The mission of the Education Trust aligns with the counseling program at Canisius College. The largest impact of our association with the Education Trust has been in curriculum reform that has grown out of the Transforming School Counseling Initiative. The following recommendations of the Transforming School Counseling Initiative have provided the focus for these changes:
- School counselors need to understand and work to ameliorate the achievement gaps that exist in our nation’s schools.
- School counselors need to use data to change policy and practice.
- School counselors need to collaborate with other stakeholders to effect systemic change often taking on a leadership role.
- School counselors need to add systemic advocacy to their work with students.

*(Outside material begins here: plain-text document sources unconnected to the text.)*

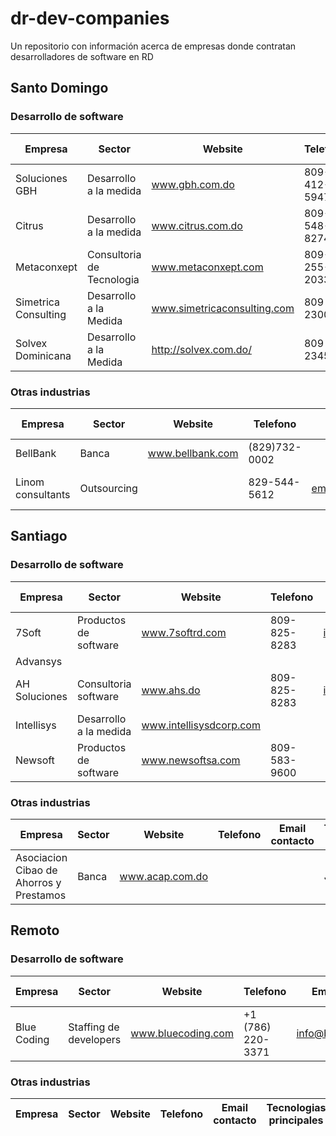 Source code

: # dr-dev-companies
Un repositorio con información acerca de empresas donde contratan desarrolladores de software en RD

## Santo Domingo ##
### Desarrollo de software ###
Empresa  | Sector | Website | Telefono | Email contacto | Tecnologias principales
-------- | ------ | --------|----------|----------------|-------------------------
Soluciones GBH | Desarrollo a la medida | www.gbh.com.do | 809-412-5947 | info@gbh.com.do |PHP, React Native, React
Citrus | Desarrollo a la medida | www.citrus.com.do | 809-548-8274 | info@citrus.com.do |C#, Java
Metaconxept | Consultoria de Tecnologia | www.metaconxept.com | 809-255-2033 | info@metaconxept.com |C#, Java
Simetrica Consulting | Desarrollo a la Medida | www.simetricaconsulting.com | 809 472 2300 | |MEAN,.NET,Java, Oracle Forms
Solvex Dominicana | Desarrollo a la Medida | http://solvex.com.do/ |  809 518 2345 | contacto@solvex.com.do |C#, Java 



### Otras industrias ###
Empresa  | Sector | Website | Telefono | Email contacto | Tecnologias principales
-------- | ------ | --------|----------|----------------|-------------------------
BellBank | Banca | www.bellbank.com | (829)732-0002 | | Python
Linom consultants | Outsourcing | |829-544-5612 |empleos@linom.com.do|postgresSQL, PHP, JS, jquery

## Santiago ##
### Desarrollo de software ###
Empresa  | Sector | Website | Telefono | Email contacto | Tecnologias principales
-------- | ------ | --------|----------|----------------|-------------------------
7Soft | Productos de software | www.7softrd.com | 809-825-8283 | info@7softrd.com | .NET, Java, Xamarin
Advansys | | | |
AH Soluciones | Consultoria software | www.ahs.do | 809-825-8283 | info@ahs.do | Ruby on Rails
Intellisys | Desarrollo a la medida | www.intellisysdcorp.com | | | 
Newsoft | Productos de software | www.newsoftsa.com | 809-583-9600 | | JavaEE, JSF, PowerBuilder

### Otras industrias ###
Empresa  | Sector | Website | Telefono | Email contacto | Tecnologias principales
-------- | ------ | --------|----------|----------------|-------------------------
Asociacion Cibao de Ahorros y Prestamos | Banca | www.acap.com.do | | | Java

## Remoto ##
### Desarrollo de software ###
Empresa  | Sector | Website | Telefono | Email contacto | Tecnologias principales
-------- | ------ | --------|----------|----------------|-------------------------
Blue Coding | Staffing de developers | www.bluecoding.com | +1 (786) 220-3371 | info@bluecoding.com | MEAN, Ruby on Rails, PHP

### Otras industrias ###
Empresa  | Sector | Website | Telefono | Email contacto | Tecnologias principales
-------- | ------ | --------|----------|----------------|-------------------------
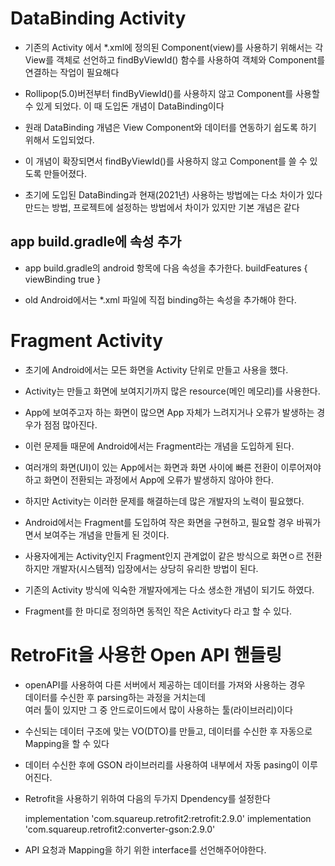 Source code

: # DataBinding Activity
* 기존의 Activity 에서 *.xml에 정의된 Component(view)를 사용하기 위해서는
각 View를 객체로 선언하고 findByViewId() 함수를 사용하여 객체와 Component를 연결하는 작업이 필요해다

* Rollipop(5.0)버전부터 findByViewId()를 사용하지 않고 Component를 사용할 수 있게 되었다.
이 때 도입돈 개념이 DataBinding이다

* 원래 DataBinding 개념은 View Component와 데이터를 연동하기 쉽도록 하기 위해서 도입되었다.
* 이 개념이 확장되면서 findByViewId()를 사용하지 않고 Component를 쓸 수 있도록 만들어졌다.
* 초기에 도입된 DataBinding과 현재(2021년) 사용하는 방법에는 다소 차이가 있다
만드는 방법, 프로젝트에 설정하는 방법에서 차이가 있지만 기본 개념은 같다

## app build.gradle에 속성 추가
* app build.gradle의 android 항목에 다음 속성을 추가한다.
    buildFeatures {
        viewBinding true
    }

* old Android에서는 *.xml 파일에 직접 binding하는 속성을 추가해야 한다.


# Fragment Activity
* 초기에 Android에서는 모든 화면을 Activity 단위로 만들고 사용을 했다.
* Activity는 만들고 화면에 보여지기까지 많은 resource(메인 메모리)를 사용한다.
* App에 보여주고자 하는 화면이 많으면 App 자체가 느려지거나 오류가 발생하는 경우가 점점 많아진다.
* 이런 문제들 때문에 Android에서는 Fragment라는 개념을 도입하게 된다.
* 여러개의 화면(UI)이 있는 App에서는 화면과 화면 사이에 빠른 전환이 이루어져야 하고
화면이 전환되는 과정에서 App에 오류가 발생하지 않아야 한다.
* 하지만 Activity는 이러한 문제를 해결하는데 많은 개발자의 노력이 필요했다.
* Android에서는 Fragment를 도입하여 작은 화면을 구현하고, 필요할 경우 바꿔가면서
보여주는 개념을 만들게 된 것이다.
* 사용자에게는 Activity인지 Fragment인지 관계없이 같은 방식으로 화면ㅇ르 전환 하지만
개발자(시스템적) 입장에서는 상당히 유리한 방법이 된다.
* 기존의 Activity 방식에 익숙한 개발자에게는 다소 생소한 개념이 되기도 하였다.

* Fragment를 한 마디로 정의하면 동적인 작은 Activity다 라고 할 수 있다.



# RetroFit을 사용한 Open API 핸들링
* openAPI를 사용하여 다른 서버에서 제공하는 데이터를 가져와 사용하는 경우  
데이터를 수신한 후 parsing하는 과정을 거치는데  
  여러 툴이 있지만 그 중 안드로이드에서 많이 사용하는 툴(라이브러리)이다
  
* 수신되는 데이터 구조에 맞는 VO(DTO)를 만들고, 데이터를 수신한 후 자동으로 Mapping을 할 수 있다
* 데이터 수신한 후에 GSON 라이브러리를 사용하여 내부에서 자동 pasing이 이루어진다.

* Retrofit을 사용하기 위하여 다음의 두가지 Dpendency를 설정한다
  
    implementation 'com.squareup.retrofit2:retrofit:2.9.0'
    implementation 'com.squareup.retrofit2:converter-gson:2.9.0'
  
* API 요청과 Mapping을 하기 위한 interface를 선언해주어야한다.

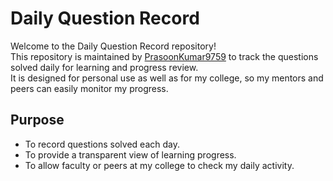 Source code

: # Daily Question Record

Welcome to the Daily Question Record repository!  
This repository is maintained by [PrasoonKumar9759](https://github.com/PrasoonKumar9759) to track the questions solved daily for learning and progress review.  
It is designed for personal use as well as for my college, so my mentors and peers can easily monitor my progress.

## Purpose

- To record questions solved each day.
- To provide a transparent view of learning progress.
- To allow faculty or peers at my college to check my daily activity.
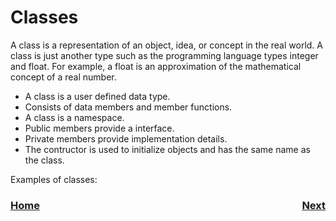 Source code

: # Classes
A class is a representation of an object, idea, or concept in the real world.  A class is just another type such as the programming language types integer and float. For example, a float is an approximation of the mathematical concept of a real number.  

- A class is a user defined data type.
- Consists of data members and member functions.
- A class is a namespace.
- Public members provide a interface.
- Private members provide implementation details.
- The contructor is used to initialize objects and has the same name as the class.

Examples of classes:

<!-- ![Classes](../../images/FRCRobot/FRCRobot.017.jpeg) -->



<h3><span style="float:left">
<a href="intro.md">Home</a></span>
<span style="float:right">
<a href="../intro.md">Next</a></span></h3> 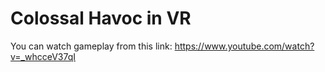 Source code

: # Colossal Havoc in VR

You can watch gameplay from this link: https://www.youtube.com/watch?v=_whcceV37qI
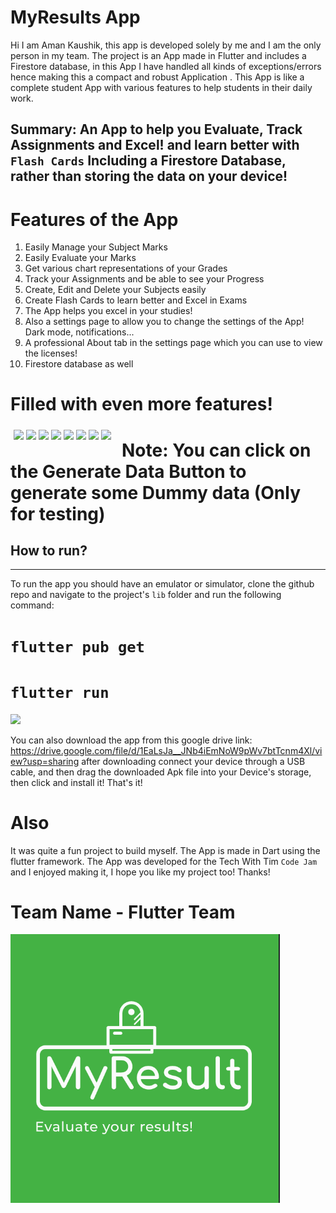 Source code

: # MyResults App

Hi I am Aman Kaushik, this app is developed solely by me and I am the only person in my team. The project is an App made in Flutter and includes a Firestore database, in this App I have handled all kinds of exceptions/errors hence making this a compact and robust Application . This App is like a complete student App with various features to help students in their daily work.
## Summary: An App to help you Evaluate, Track Assignments and Excel! and learn better with `Flash Cards` Including a Firestore Database, rather than storing the data on your device!



# Features of the App
1. Easily Manage your Subject Marks
2. Easily Evaluate your Marks 
3. Get various chart representations of your Grades
4. Track your Assignments and be able to see your Progress
5. Create, Edit and Delete your Subjects easily
6. Create Flash Cards to learn better and Excel in Exams 
7. The App helps you excel in your studies!
8. Also a settings page to allow you to change the settings of the App! Dark mode, notifications...
9. A professional About tab in the settings page which you can use to view the licenses!
10. Firestore database as well

# Filled with even more features!

<div style="float: left;
  width: 33.33%;
  padding: 5px;"> 
   
   <image src="Screenshots/Areadme5.jpg" >
   <image src="Screenshots/Aimage8.jpg" >
   <image src="Screenshots/Areadme7.jpg" >
   <image src="Screenshots/Areadme6.jpg" >
   <image src="Screenshots/Areadme4.jpg" >
   <image src="Screenshots/Areadme3.jpg" >
   <image src="Screenshots/Areadme2.jpg" >
   <image src="Screenshots/Areadme1.jpg" >
   

</div>
   
# Note: You can click on the Generate Data Button to generate some Dummy data (Only for testing)
## How to run?
----

To run the app you should have an emulator or simulator, clone the github repo and navigate to the project's `lib` folder and run the following command:
# `flutter pub get` 
# `flutter run`
<div>
<image src="Screenshots/console.jpeg" >
  </div>

You can also download the app from this google drive link: https://drive.google.com/file/d/1EaLsJa__JNb4iEmNoW9pWv7btTcnm4Xl/view?usp=sharing
after downloading connect your device through a USB cable, and then drag the downloaded Apk file into your Device's storage, then click and install it!
That's it! 
# Also 
It was quite a fun project to build myself. The App is made in Dart using the flutter framework. The App was developed for the Tech With Tim `Code Jam` and I enjoyed making it, I hope you like my project too! Thanks!


# Team Name - Flutter Team
<div> 
  <img src="assets/logo.png">
</div>
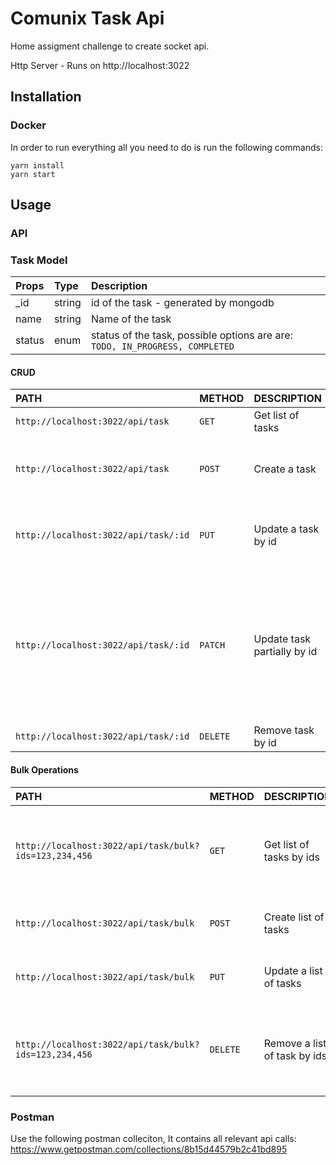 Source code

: # Comunix Task Api

Home assigment challenge to create socket api.

Http Server - Runs on http://localhost:3022

## Installation
### Docker
In order to run everything all you need to do is run the following commands:

    yarn install
    yarn start

## Usage

### API

### Task Model
| Props | Type | Description
| :--- | :--- | :--- |
| _id | string | id of the task - generated by mongodb |
| name | string | Name of the task |
| status | enum | status of the task, possible options are are: `TODO, IN_PROGRESS, COMPLETED` |

#### CRUD
| PATH | METHOD | DESCRIPTION | PAYLOAD 
| :--- | :--- | :--- | :--- |
| `http://localhost:3022/api/task` | `GET` | Get list of tasks | |
| `http://localhost:3022/api/task` | `POST` | Create a task | Task Model - send a task in the body
| `http://localhost:3022/api/task/:id` | `PUT` | Update a task by id | Task Model - send a task in the body
| `http://localhost:3022/api/task/:id` | `PATCH` | Update task partially by id | Task Model - send a task in the body, can be partial task with only some of the properties
| `http://localhost:3022/api/task/:id` | `DELETE` | Remove task by id | |

#### Bulk Operations
| PATH | METHOD | DESCRIPTION | PAYLOAD 
| :--- | :--- | :--- | :--- |
| `http://localhost:3022/api/task/bulk?ids=123,234,456` | `GET` | Get list of tasks by ids | ids - query param, comma seperated list of ids to get |
| `http://localhost:3022/api/task/bulk` | `POST` | Create list of tasks | Task Model[] - array of tasks
| `http://localhost:3022/api/task/bulk` | `PUT` | Update a list of tasks | Task Model[] - array of tasks
| `http://localhost:3022/api/task/bulk?ids=123,234,456` | `DELETE` | Remove a list of task by ids | ids - query param, comma seperated list of ids to remove |

### Postman
Use the following postman colleciton,
It contains all relevant api calls:
        https://www.getpostman.com/collections/8b15d44579b2c41bd895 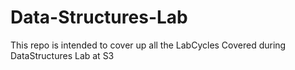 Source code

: # Data-Structures-Lab

This repo is intended to cover up all the LabCycles Covered during DataStructures Lab at S3
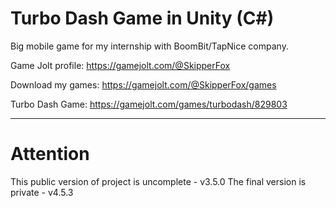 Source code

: # Turbo Dash Game in Unity (C\#)
Big mobile game for my internship with BoomBit/TapNice company.

Game Jolt profile: https://gamejolt.com/@SkipperFox

Download my games: https://gamejolt.com/@SkipperFox/games

Turbo Dash Game: https://gamejolt.com/games/turbodash/829803

---

# Attention

This public version of project is uncomplete - v3.5.0
The final version is private - v4.5.3
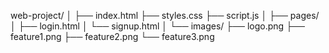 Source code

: web-project/
│
├── index.html
├── styles.css
├── script.js
│
├── pages/
│   ├── login.html
│   └── signup.html
│
└── images/
    ├── logo.png
    ├── feature1.png
    ├── feature2.png
    └── feature3.png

In many ways the ideas generated from the Transforming School Counseling Initiative have been immersed throughout our curriculum. More apparent examples include the use of a power point presentation developed by the Education Trust in our Career Counseling course, which provides a fundamental awareness of disparities in achievement between majority and minority school populations. Another example is in the Research course. In addition to the traditional assignment that requires students to develop a plan and statistical method to research a counseling related issue (often of a theoretical or rather ambitious project) our students are required to identify a “practical” application of the use of data with an applied school counseling concern. For example, this assignment might look at achievement measures after a counseling/tutoring program was used for at-risk 7th grade students, or this assignment might look at changes in attendance patterns of disadvantaged youth after a counselor sponsored parent/child program was run. Although some might consider these more modest applications of statistical analysis, school counselor’s who are able to use data in these ways will be more effective due to their ability to be accountable for their professional efforts.
Two classes that highlight the new focus of school counselor training in our program include Principles of School Counseling (EDC 567) and a post-masters degree course on Managing School Counseling Programs (EDC 590). The Managing School Counseling Programs course is fully web based.